TASK STATEMENT: Leaving out the images, please output every entry exactly as it appears.

(Stored data entries)
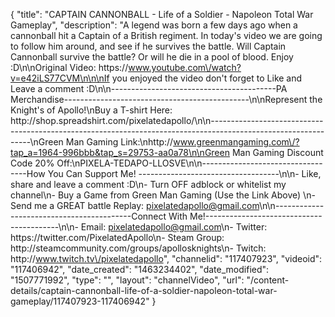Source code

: {
    "title": "CAPTAIN CANNONBALL - Life of a Soldier - Napoleon Total War Gameplay",
    "description": "A legend was born a few days ago when a cannonball hit a Captain of a British regiment.  In today's video we are going to follow him around, and see if he survives the battle.  Will Captain Cannonball survive the battle?  Or will he die in a pool of blood.  Enjoy :D\n\nOriginal Video: https:\/\/www.youtube.com\/watch?v=e42iLS77CVM\n\n\nIf you enjoyed the video don't forget to Like and Leave a comment :D\n\n-----------------------------------------PA Merchandise----------------------------------------------\n\nRepresent the Knight's of Apollo!\nBuy a T-shirt Here: http:\/\/shop.spreadshirt.com\/pixelatedapollo\/\n\n---------------------------------------------------------------------------------------------------------------\nGreen Man Gaming Link:\nhttp:\/\/www.greenmangaming.com\/?tap_a=1964-996bbb&tap_s=29753-aa0a78\n\nGreen Man Gaming Discount Code 20% Off:\nPIXELA-TEDAPO-LLOSVE\n\n----------------------------------How You Can Support Me! -----------------------------------\n\n- Like, share and leave a comment :D\n- Turn OFF adblock or whitelist my channel\n- Buy a Game from Green Man Gaming (Use the Link Above) \n- Send me a GREAT battle Replay: pixelatedapollo@gmail.com\n\n------------------------------------------Connect With Me!-----------------------------------------\n\n- Email: pixelatedapollo@gmail.com\n- Twitter: https:\/\/twitter.com\/PixelatedApollo\n- Steam Group:  http:\/\/steamcommunity.com\/groups\/apollosknights\n- Twitch: http:\/\/www.twitch.tv\/pixelatedapollo",
    "channelid": "117407923",
    "videoid": "117406942",
    "date_created": "1463234402",
    "date_modified": "1507771992",
    "type": "",
    "layout": "channelVideo",
    "url": "\/content-details\/captain-cannonball-life-of-a-soldier-napoleon-total-war-gameplay\/117407923-117406942"
}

ANSWER SECTION:
Source code

: {
    "title": "CAPTAIN CANNONBALL - Life of a Soldier - Napoleon Total War Gameplay",
    "description": "A legend was born a few days ago when a cannonball hit a Captain of a British regiment.  In today's video we are going to follow him around, and see if he survives the battle.  Will Captain Cannonball survive the battle?  Or will he die in a pool of blood.  Enjoy :D\n\nOriginal Video: https:\/\/www.youtube.com\/watch?v=e42iLS77CVM\n\n\nIf you enjoyed the video don't forget to Like and Leave a comment :D\n\n-----------------------------------------PA Merchandise----------------------------------------------\n\nRepresent the Knight's of Apollo!\nBuy a T-shirt Here: http:\/\/shop.spreadshirt.com\/pixelatedapollo\/\n\n---------------------------------------------------------------------------------------------------------------\nGreen Man Gaming Link:\nhttp:\/\/www.greenmangaming.com\/?tap_a=1964-996bbb&tap_s=29753-aa0a78\n\nGreen Man Gaming Discount Code 20% Off:\nPIXELA-TEDAPO-LLOSVE\n\n----------------------------------How You Can Support Me! -----------------------------------\n\n- Like, share and leave a comment :D\n- Turn OFF adblock or whitelist my channel\n- Buy a Game from Green Man Gaming (Use the Link Above) \n- Send me a GREAT battle Replay: pixelatedapollo@gmail.com\n\n------------------------------------------Connect With Me!-----------------------------------------\n\n- Email: pixelatedapollo@gmail.com\n- Twitter: https:\/\/twitter.com\/PixelatedApollo\n- Steam Group:  http:\/\/steamcommunity.com\/groups\/apollosknights\n- Twitch: http:\/\/www.twitch.tv\/pixelatedapollo",
    "channelid": "117407923",
    "videoid": "117406942",
    "date_created": "1463234402",
    "date_modified": "1507771992",
    "type": "",
    "layout": "channelVideo",
    "url": "\/content-details\/captain-cannonball-life-of-a-soldier-napoleon-total-war-gameplay\/117407923-117406942"
}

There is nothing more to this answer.